'''

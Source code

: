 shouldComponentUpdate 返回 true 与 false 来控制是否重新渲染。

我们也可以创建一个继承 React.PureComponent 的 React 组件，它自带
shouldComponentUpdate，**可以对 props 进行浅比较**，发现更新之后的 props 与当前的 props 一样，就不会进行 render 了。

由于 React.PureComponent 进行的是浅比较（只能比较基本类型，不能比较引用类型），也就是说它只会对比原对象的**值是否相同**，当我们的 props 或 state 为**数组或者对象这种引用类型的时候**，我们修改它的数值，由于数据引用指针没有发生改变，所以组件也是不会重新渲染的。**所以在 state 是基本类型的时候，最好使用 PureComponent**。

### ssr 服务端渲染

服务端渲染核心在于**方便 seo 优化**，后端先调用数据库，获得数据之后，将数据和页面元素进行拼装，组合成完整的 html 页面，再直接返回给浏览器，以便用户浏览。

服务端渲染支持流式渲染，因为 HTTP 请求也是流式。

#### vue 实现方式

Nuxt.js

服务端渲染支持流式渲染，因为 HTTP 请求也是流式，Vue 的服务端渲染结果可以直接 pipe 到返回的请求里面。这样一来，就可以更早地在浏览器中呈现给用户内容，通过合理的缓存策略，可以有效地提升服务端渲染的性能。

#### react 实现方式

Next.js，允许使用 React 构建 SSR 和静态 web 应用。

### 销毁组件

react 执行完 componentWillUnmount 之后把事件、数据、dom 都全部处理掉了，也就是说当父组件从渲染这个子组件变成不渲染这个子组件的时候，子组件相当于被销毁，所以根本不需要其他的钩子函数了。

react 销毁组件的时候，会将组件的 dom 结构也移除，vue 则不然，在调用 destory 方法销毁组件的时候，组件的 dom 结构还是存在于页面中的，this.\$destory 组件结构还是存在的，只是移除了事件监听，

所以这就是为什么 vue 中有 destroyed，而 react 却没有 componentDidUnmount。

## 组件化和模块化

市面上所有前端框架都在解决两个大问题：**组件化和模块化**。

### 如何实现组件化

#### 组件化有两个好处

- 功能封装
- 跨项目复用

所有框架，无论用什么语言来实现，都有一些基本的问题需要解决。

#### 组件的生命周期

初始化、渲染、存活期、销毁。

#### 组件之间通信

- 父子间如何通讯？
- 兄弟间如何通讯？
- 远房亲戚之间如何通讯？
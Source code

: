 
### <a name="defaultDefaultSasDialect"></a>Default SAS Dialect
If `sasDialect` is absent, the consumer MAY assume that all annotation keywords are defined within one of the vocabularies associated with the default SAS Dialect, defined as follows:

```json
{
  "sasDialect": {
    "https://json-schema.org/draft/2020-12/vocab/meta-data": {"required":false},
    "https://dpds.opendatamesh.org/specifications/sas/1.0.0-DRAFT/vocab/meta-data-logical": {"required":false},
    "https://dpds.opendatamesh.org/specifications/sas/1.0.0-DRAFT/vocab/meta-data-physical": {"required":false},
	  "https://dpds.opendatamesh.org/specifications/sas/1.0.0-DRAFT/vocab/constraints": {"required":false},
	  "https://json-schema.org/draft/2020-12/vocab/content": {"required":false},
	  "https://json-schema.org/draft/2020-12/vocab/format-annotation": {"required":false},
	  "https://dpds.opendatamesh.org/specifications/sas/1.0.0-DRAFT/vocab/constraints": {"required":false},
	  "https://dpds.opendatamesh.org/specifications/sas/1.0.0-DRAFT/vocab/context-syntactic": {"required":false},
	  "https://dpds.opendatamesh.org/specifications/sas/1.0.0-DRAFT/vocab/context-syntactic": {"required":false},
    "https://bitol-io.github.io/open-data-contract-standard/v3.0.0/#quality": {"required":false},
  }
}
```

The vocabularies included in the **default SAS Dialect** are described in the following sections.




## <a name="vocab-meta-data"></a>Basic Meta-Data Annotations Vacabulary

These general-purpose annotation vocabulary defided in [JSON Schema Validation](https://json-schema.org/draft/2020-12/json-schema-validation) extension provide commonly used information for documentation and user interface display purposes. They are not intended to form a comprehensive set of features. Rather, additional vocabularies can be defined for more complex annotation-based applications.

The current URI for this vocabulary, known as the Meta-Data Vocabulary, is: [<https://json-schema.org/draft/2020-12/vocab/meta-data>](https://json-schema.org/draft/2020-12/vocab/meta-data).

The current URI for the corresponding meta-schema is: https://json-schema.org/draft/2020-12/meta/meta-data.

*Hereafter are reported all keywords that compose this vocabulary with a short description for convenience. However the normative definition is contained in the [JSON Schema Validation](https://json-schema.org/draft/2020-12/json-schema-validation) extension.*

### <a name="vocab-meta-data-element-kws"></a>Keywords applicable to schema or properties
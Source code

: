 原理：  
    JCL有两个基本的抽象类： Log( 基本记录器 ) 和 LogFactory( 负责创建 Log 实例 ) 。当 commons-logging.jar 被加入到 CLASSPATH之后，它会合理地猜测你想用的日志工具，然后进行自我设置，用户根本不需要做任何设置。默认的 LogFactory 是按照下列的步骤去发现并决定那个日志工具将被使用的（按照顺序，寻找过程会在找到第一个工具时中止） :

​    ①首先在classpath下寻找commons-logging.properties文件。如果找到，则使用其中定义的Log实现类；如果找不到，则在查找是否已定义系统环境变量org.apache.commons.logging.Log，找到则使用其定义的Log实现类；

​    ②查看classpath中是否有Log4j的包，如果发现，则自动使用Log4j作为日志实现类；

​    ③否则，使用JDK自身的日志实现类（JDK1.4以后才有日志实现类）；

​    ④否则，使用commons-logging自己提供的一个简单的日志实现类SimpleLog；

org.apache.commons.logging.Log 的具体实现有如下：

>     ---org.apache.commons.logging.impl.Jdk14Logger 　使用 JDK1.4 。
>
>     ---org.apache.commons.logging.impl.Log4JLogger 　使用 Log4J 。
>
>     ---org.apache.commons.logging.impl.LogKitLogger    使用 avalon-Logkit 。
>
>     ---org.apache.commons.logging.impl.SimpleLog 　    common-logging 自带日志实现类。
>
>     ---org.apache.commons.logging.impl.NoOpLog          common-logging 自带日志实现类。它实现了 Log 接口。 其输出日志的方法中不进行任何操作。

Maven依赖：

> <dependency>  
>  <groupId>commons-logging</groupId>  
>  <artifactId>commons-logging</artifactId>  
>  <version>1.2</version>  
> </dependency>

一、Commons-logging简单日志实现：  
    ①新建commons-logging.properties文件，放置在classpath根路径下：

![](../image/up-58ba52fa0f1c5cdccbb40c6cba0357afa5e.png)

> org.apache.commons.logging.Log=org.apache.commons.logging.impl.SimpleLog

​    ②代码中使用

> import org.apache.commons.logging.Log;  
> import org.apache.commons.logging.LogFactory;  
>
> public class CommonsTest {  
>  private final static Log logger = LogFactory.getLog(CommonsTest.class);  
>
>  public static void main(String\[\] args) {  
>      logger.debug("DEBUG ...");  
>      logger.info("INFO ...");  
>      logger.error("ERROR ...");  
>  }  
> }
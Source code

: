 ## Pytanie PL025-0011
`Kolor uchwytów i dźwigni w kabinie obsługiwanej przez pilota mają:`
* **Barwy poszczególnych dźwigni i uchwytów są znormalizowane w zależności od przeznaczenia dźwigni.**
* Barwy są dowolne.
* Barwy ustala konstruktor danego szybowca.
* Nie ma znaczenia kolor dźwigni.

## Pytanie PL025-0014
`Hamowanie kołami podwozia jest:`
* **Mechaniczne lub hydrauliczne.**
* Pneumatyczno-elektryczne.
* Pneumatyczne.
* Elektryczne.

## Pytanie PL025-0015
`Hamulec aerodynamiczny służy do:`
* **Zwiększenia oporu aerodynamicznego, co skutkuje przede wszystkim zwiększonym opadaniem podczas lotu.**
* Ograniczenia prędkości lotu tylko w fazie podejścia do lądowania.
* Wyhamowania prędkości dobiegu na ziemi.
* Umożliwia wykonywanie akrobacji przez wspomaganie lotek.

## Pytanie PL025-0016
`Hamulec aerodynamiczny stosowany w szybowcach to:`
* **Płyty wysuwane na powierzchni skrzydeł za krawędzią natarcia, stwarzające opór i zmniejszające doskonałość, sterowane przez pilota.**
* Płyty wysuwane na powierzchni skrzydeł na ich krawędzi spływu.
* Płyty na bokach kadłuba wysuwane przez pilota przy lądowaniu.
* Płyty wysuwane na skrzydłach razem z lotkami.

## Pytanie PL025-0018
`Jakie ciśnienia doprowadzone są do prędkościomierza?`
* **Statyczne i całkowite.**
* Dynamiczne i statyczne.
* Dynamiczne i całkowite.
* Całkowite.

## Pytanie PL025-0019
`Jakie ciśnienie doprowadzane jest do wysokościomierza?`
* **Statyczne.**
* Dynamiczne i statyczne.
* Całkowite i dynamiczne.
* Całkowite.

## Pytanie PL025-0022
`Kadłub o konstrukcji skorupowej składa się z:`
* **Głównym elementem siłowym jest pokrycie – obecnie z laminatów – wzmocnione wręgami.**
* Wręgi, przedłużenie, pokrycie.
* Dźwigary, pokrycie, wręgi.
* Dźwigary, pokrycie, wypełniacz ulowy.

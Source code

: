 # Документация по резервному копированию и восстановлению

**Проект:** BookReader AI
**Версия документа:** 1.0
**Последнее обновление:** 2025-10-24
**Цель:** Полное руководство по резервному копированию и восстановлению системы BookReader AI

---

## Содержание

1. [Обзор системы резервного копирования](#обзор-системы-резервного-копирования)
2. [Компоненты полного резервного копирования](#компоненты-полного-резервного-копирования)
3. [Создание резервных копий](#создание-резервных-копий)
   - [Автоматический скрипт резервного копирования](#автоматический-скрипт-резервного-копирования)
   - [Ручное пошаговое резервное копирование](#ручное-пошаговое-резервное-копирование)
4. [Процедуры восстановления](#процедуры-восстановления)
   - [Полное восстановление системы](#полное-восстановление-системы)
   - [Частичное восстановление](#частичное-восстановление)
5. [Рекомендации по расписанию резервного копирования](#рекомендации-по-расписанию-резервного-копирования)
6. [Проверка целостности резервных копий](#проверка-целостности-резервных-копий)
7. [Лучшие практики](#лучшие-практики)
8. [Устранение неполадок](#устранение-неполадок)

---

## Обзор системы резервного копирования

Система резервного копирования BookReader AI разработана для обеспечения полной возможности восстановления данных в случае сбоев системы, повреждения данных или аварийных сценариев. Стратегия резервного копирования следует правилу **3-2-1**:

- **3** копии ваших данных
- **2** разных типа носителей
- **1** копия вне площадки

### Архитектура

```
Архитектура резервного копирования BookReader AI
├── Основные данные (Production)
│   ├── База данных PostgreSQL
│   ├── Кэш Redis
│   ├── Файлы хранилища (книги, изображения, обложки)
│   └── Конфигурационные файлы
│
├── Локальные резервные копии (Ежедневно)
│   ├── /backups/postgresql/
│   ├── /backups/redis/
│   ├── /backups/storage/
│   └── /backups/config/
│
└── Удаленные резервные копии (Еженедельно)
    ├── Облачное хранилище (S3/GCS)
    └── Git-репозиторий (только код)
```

'''

• [What to work on]:
The exact lines of the material above starting at the one that contains "opadaniem podczas lotu.**" and ending at the one that contains "2. [Компоненты полного" are what to retype; leave out everything else.

• [Answer section]:
* **Zwiększenia oporu aerodynamicznego, co skutkuje przede wszystkim zwiększonym opadaniem podczas lotu.**
* Ograniczenia prędkości lotu tylko w fazie podejścia do lądowania.
* Wyhamowania prędkości dobiegu na ziemi.
* Umożliwia wykonywanie akrobacji przez wspomaganie lotek.

## Pytanie PL025-0016
`Hamulec aerodynamiczny stosowany w szybowcach to:`
* **Płyty wysuwane na powierzchni skrzydeł za krawędzią natarcia, stwarzające opór i zmniejszające doskonałość, sterowane przez pilota.**
* Płyty wysuwane na powierzchni skrzydeł na ich krawędzi spływu.
* Płyty na bokach kadłuba wysuwane przez pilota przy lądowaniu.
* Płyty wysuwane na skrzydłach razem z lotkami.

## Pytanie PL025-0018
`Jakie ciśnienia doprowadzone są do prędkościomierza?`
* **Statyczne i całkowite.**
* Dynamiczne i statyczne.
* Dynamiczne i całkowite.
* Całkowite.

## Pytanie PL025-0019
`Jakie ciśnienie doprowadzane jest do wysokościomierza?`
* **Statyczne.**
* Dynamiczne i statyczne.
* Całkowite i dynamiczne.
* Całkowite.

## Pytanie PL025-0022
`Kadłub o konstrukcji skorupowej składa się z:`
* **Głównym elementem siłowym jest pokrycie – obecnie z laminatów – wzmocnione wręgami.**
* Wręgi, przedłużenie, pokrycie.
* Dźwigary, pokrycie, wręgi.
* Dźwigary, pokrycie, wypełniacz ulowy.

Source code

: # Документация по резервному копированию и восстановлению

**Проект:** BookReader AI
**Версия документа:** 1.0
**Последнее обновление:** 2025-10-24
**Цель:** Полное руководство по резервному копированию и восстановлению системы BookReader AI

---

## Содержание

1. [Обзор системы резервного копирования](#обзор-системы-резервного-копирования)
2. [Компоненты полного резервного копирования](#компоненты-полного-резервного-копирования)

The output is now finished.